Task item: Examine the records and identify each line that includes the string "begin". Copy those lines.

#### Records for the task ####

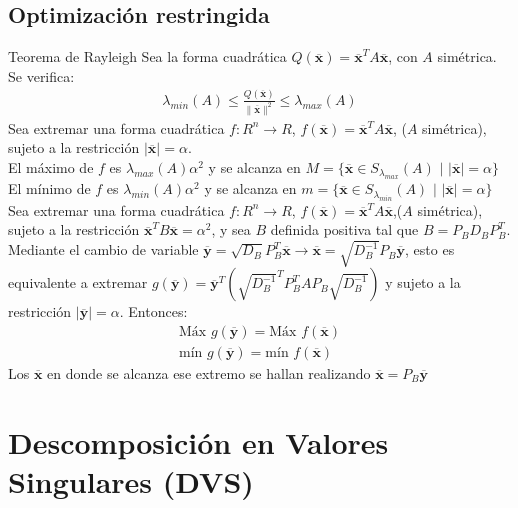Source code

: \documentclass[a4paper, twoside]{article}
\numberwithin{equation}{section}
\numberwithin{figure}{section}
\numberwithin{table}{section}
\newcommand{\vect}[1]{\overline{\textbf{#1}}}
\begin{document}
\subsection{Optimización restringida}
\begin{teorema*}{Teorema de Rayleigh}
	Sea la forma cuadrática $Q(\vect{x})=\vect{x}^T A \vect{x}$, con $A$ simétrica. Se verifica:
	\begin{align}
		\lambda_{min}(A) \leq \frac{Q(\vect{x})}{\parallel \vect{x} \parallel^2} \leq \lambda_{max}(A)
	\end{align}
	Sea extremar una forma cuadrática $f:R^n \to R$, $f(\vect{x})=\vect{x}^T A \vect{x}$, ($A$ simétrica), sujeto a la restricción $\vert \vect{x} \vert=\alpha$.\\
	
	El máximo de $f$ es $\lambda_{max}(A) \alpha^2$ y se alcanza en $M=\{ \vect{x} \in S_{\lambda_{max}}(A)$ $\vert$ $ \vert \vect{x} \vert =\alpha \}$ \\
	
	El mínimo de $f$ es $\lambda_{min}(A) \alpha^2$ y se alcanza en $m=\{ \vect{x} \in S_{\lambda_{min}}(A)$ $\vert$ $ \vert \vect{x} \vert =\alpha \}$ \\
	
	Sea extremar una forma cuadrática $f:R^n \to R$, $f(\vect{x})=\vect{x}^T A \vect{x}$,($A$ simétrica), sujeto a la restricción $\vect{x}^T B \vect{x}=\alpha^2$, y sea $B$ definida positiva tal que $B=P_B D_B P_B^T$. Mediante el cambio de variable $\vect{y}=\sqrt{D_B}P_B^T \vect{x} \rightarrow \vect{x}=\sqrt{D_B^{-1}}P_B \vect{y}$, esto es equivalente a extremar $g(\vect{y})=\vect{y}^T \left(\sqrt{D_B^{-1}}^T P_B^T A P_B \sqrt{D_B^{-1}} \right)$ y sujeto a la restricción $\vert \vect{y} \vert=\alpha$. Entonces:
	\begin{align}
		\text{Máx }g(\vect{y})=\text{Máx }f(\vect{x}) \\
		\text{mín }g(\vect{y})=\text{mín }f(\vect{x})
	\end{align}
	Los $\vect{x}$ en donde se alcanza ese extremo se hallan realizando $\vect{x}=P_B \vect{y}$
\end{teorema*}

\newpage
\section{Descomposición en Valores Singulares (DVS)}
\end{document}
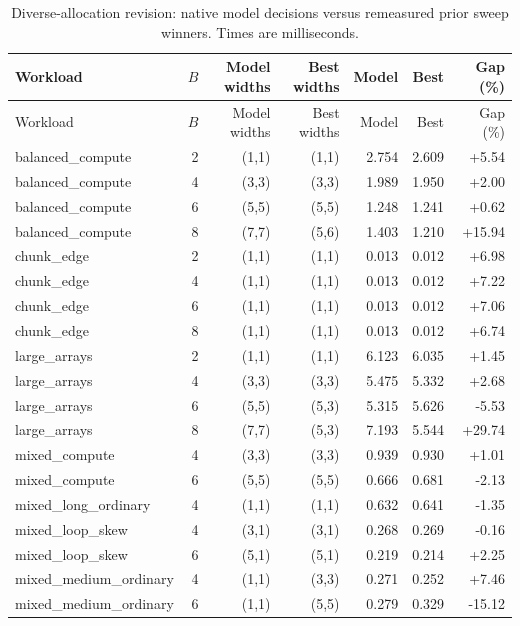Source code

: \begin{center}
\small
\begin{longtable}{lrrrrrr}
\caption{Diverse-allocation revision: native model decisions versus remeasured prior sweep winners. Times are milliseconds.}\label{tab:utb-diverse-validation}\\
\toprule
Workload & $B$ & Model widths & Best widths & Model & Best & Gap (\%) \\
\midrule
\endfirsthead
\toprule
Workload & $B$ & Model widths & Best widths & Model & Best & Gap (\%) \\
\midrule
\endhead
\bottomrule\endfoot
balanced\_compute & 2 & (1,1) & (1,1) & 2.754 & 2.609 & +5.54 \\
balanced\_compute & 4 & (3,3) & (3,3) & 1.989 & 1.950 & +2.00 \\
balanced\_compute & 6 & (5,5) & (5,5) & 1.248 & 1.241 & +0.62 \\
balanced\_compute & 8 & (7,7) & (5,6) & 1.403 & 1.210 & +15.94 \\
chunk\_edge & 2 & (1,1) & (1,1) & 0.013 & 0.012 & +6.98 \\
chunk\_edge & 4 & (1,1) & (1,1) & 0.013 & 0.012 & +7.22 \\
chunk\_edge & 6 & (1,1) & (1,1) & 0.013 & 0.012 & +7.06 \\
chunk\_edge & 8 & (1,1) & (1,1) & 0.013 & 0.012 & +6.74 \\
large\_arrays & 2 & (1,1) & (1,1) & 6.123 & 6.035 & +1.45 \\
large\_arrays & 4 & (3,3) & (3,3) & 5.475 & 5.332 & +2.68 \\
large\_arrays & 6 & (5,5) & (5,3) & 5.315 & 5.626 & -5.53 \\
large\_arrays & 8 & (7,7) & (5,3) & 7.193 & 5.544 & +29.74 \\
mixed\_compute & 4 & (3,3) & (3,3) & 0.939 & 0.930 & +1.01 \\
mixed\_compute & 6 & (5,5) & (5,5) & 0.666 & 0.681 & -2.13 \\
mixed\_long\_ordinary & 4 & (1,1) & (1,1) & 0.632 & 0.641 & -1.35 \\
mixed\_loop\_skew & 4 & (3,1) & (3,1) & 0.268 & 0.269 & -0.16 \\
mixed\_loop\_skew & 6 & (5,1) & (5,1) & 0.219 & 0.214 & +2.25 \\
mixed\_medium\_ordinary & 4 & (1,1) & (3,3) & 0.271 & 0.252 & +7.46 \\
mixed\_medium\_ordinary & 6 & (1,1) & (5,5) & 0.279 & 0.329 & -15.12 \\

\end{longtable}
\end{center}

####

Written reply:
\begin{document}
\begin{teorema*}{Teorema de Rayleigh}
	\begin{align}
	\begin{align}
: \begin{center}
\begin{longtable}{lrrrrrr}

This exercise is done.